_To do_. Give back an exact copy of the lines in the records below, from the line that has "The most straightforward" through the line that has "only by hand.", and nothing besides.

_The records_.
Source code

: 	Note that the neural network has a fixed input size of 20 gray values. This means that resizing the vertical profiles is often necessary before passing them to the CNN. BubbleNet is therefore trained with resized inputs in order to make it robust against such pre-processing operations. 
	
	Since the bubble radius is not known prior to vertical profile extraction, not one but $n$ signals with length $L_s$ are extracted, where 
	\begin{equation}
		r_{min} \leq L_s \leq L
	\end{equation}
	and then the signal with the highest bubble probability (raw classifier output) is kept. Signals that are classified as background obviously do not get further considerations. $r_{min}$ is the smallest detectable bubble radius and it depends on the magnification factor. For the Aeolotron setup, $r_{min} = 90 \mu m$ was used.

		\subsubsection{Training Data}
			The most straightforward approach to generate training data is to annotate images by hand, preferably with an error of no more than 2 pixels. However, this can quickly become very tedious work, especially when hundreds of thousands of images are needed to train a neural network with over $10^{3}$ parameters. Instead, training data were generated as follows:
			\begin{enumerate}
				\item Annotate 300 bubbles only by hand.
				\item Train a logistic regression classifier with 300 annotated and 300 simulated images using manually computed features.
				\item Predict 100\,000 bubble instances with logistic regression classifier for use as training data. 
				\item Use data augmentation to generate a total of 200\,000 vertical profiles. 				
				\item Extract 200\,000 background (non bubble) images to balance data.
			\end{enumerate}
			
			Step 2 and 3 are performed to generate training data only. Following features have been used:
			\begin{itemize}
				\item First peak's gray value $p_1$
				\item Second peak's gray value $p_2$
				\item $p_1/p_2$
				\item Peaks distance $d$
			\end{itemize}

_Solution to the problem_.
			The most straightforward approach to generate training data is to annotate images by hand, preferably with an error of no more than 2 pixels. However, this can quickly become very tedious work, especially when hundreds of thousands of images are needed to train a neural network with over $10^{3}$ parameters. Instead, training data were generated as follows:
			\begin{enumerate}
				\item Annotate 300 bubbles only by hand.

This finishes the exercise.